Proposition 2.1.4. \begin{align} \P(X\in A)=\begin{cases}\sum_{x\in A}p_X(x) & X \text{ is discrete}\\ \int_A f_X(x)dx & X \text{ is continuous} \end{cases}.\end{align}

Proof. In the discrete case, \[\P(X\in A)=\P(\cup_{x\in A} \{X=x\}) = \sum_{x\in A} \P(X=x)=\sum_{x\in A} p_X(x).\] The continuous case follows from the fact that the pdf is the derivative of the cdf and the relationship between a derivative and the definite integral (see the fundamental theorem of calculus in Chapter E).

Example 2.1.6. In the coin-toss experiment (Example 2.1.2), we computed the pmf of X to be $p_X(0)=1/8, p_X(1)=3/8, p_X(2)=3/8, p_X(3)=1/8$, so indeed $\sum_{x\in X}p_X(x)=1$. Using the proposition above, we have \[\P(X>0)=\sum_{x\in \{1,2,\ldots\}}p_X(x)=p_X(1)+p_X(2)+p_X(3)=7/8.\]

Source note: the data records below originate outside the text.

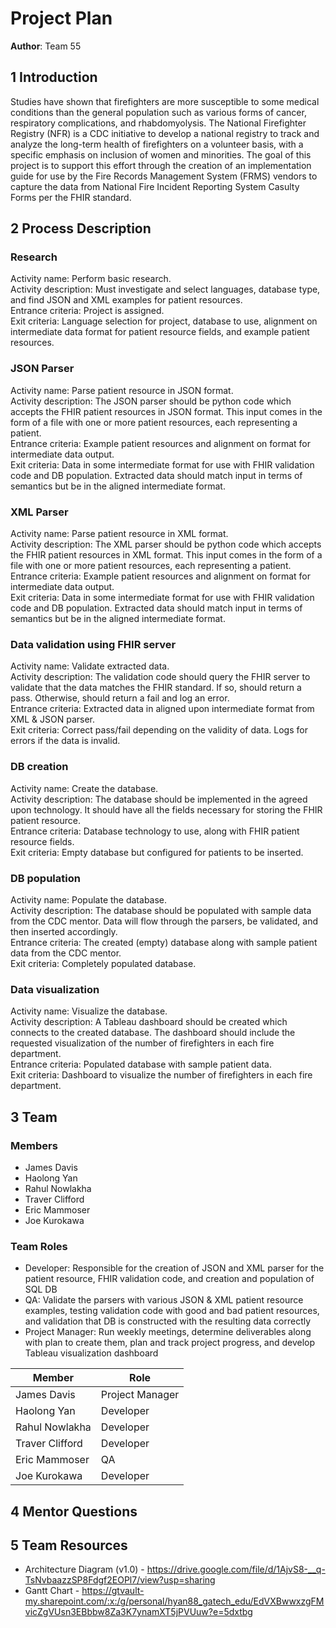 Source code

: # Project Plan


**Author**: Team 55

## 1 Introduction

Studies have shown that firefighters are more susceptible to some medical conditions than the general population such as various forms of cancer, respiratory complications, and rhabdomyolysis.  The National Firefighter Registry (NFR) is a CDC initiative to develop a national registry to track and analyze the long-term health of firefighters on a volunteer basis, with a specific emphasis on inclusion of women and minorities.  The goal of this project is to support this effort through the creation of an implementation guide for use by the Fire Records Management System (FRMS) vendors to capture the data from National Fire Incident Reporting System Casulty Forms per the FHIR standard.

## 2 Process Description

### Research
Activity name: Perform basic research.  
Activity description: Must investigate and select languages, database type, and find JSON and XML examples for patient resources.  
Entrance criteria: Project is assigned.  
Exit criteria: Language selection for project, database to use, alignment on intermediate data format for patient resource fields, and example patient resources.  

### JSON Parser
Activity name: Parse patient resource in JSON format.  
Activity description: The JSON parser should be python code which accepts the FHIR patient resources in JSON format.  This input
comes in the form of a file with one or more patient resources, each representing a patient.  
Entrance criteria: Example patient resources and alignment on format for intermediate data output.  
Exit criteria: Data in some intermediate format for use with FHIR validation code and DB population.  Extracted data should match input in terms of semantics but be in the aligned intermediate format.  

### XML Parser
Activity name: Parse patient resource in XML format.  
Activity description: The XML parser should be python code which accepts the FHIR patient resources in XML format.  This input
comes in the form of a file with one or more patient resources, each representing a patient.  
Entrance criteria: Example patient resources and alignment on format for intermediate data output.  
Exit criteria: Data in some intermediate format for use with FHIR validation code and DB population.  Extracted data should match input in terms of semantics but be in the aligned intermediate format.  

### Data validation using FHIR server
Activity name: Validate extracted data.  
Activity description: The validation code should query the FHIR server to validate that the data matches the FHIR standard.  If so, should return a pass.  Otherwise, should return a fail and log an error.  
Entrance criteria: Extracted data in aligned upon intermediate format from XML & JSON parser.  
Exit criteria: Correct pass/fail depending on the validity of data.  Logs for errors if the data is invalid.  

### DB creation
Activity name: Create the database.  
Activity description: The database should be implemented in the agreed upon technology.  It should have all the fields necessary for storing the FHIR patient resource.  
Entrance criteria: Database technology to use, along with FHIR patient resource fields.  
Exit criteria: Empty database but configured for patients to be inserted.  

### DB population
Activity name: Populate the database.  
Activity description: The database should be populated with sample data from the CDC mentor.  Data will flow through the parsers, be validated, and then inserted accordingly.  
Entrance criteria: The created (empty) database along with sample patient data from the CDC mentor.  
Exit criteria: Completely populated database.  

### Data visualization
Activity name: Visualize the database.  
Activity description: A Tableau dashboard should be created which connects to the created database.  The dashboard should include the requested visualization of the number of firefighters in each fire department.  
Entrance criteria: Populated database with sample patient data.  
Exit criteria: Dashboard to visualize the number of firefighters in each fire department.  

## 3 Team

### Members

- James Davis
- Haolong Yan
- Rahul Nowlakha
- Traver Clifford
- Eric Mammoser
- Joe Kurokawa

### Team Roles
- Developer: Responsible for the creation of JSON and XML parser for the patient resource, FHIR validation code, and creation and population of SQL DB
- QA: Validate the parsers with various JSON & XML patient resource examples, testing validation code with good and bad patient resources, and validation that DB is constructed with the resulting data correctly
- Project Manager: Run weekly meetings, determine deliverables along with plan to create them, plan and track project progress, and develop Tableau visualization dashboard

| Member | Role |
| ------ | ---- |
| James Davis | Project Manager |
| Haolong Yan | Developer |
| Rahul Nowlakha | Developer |
| Traver Clifford | Developer |
| Eric Mammoser | QA |
| Joe Kurokawa | Developer |

## 4 Mentor Questions


## 5 Team Resources
- Architecture Diagram (v1.0) - https://drive.google.com/file/d/1AjvS8-__q-TsNvbaazzSP8Fdgf2EOPl7/view?usp=sharing 
- Gantt Chart - https://gtvault-my.sharepoint.com/:x:/g/personal/hyan88_gatech_edu/EdVXBwwxzgFMvicZgVUsn3EBbbw8Za3K7ynamXT5jPVUuw?e=5dxtbg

Example 2.1.7. In the dart-throwing experiment (Example 2.1.3), we computed $F_R(r)=r^2$ and $f_R(r)=2r$ for $r\in(0,1)$. Using the proposition above, the probability of hitting the bullseye is \[\P(R < 0.1)=\P(R\in (-\infty,0.1))=\int_{-\infty}^{0.1} f_R(r)\,dr=\int_0^{0.1} 2r\,dr=r^2\Big|^{0.1}_0=0.01\] in accordance with Example 2.1.3.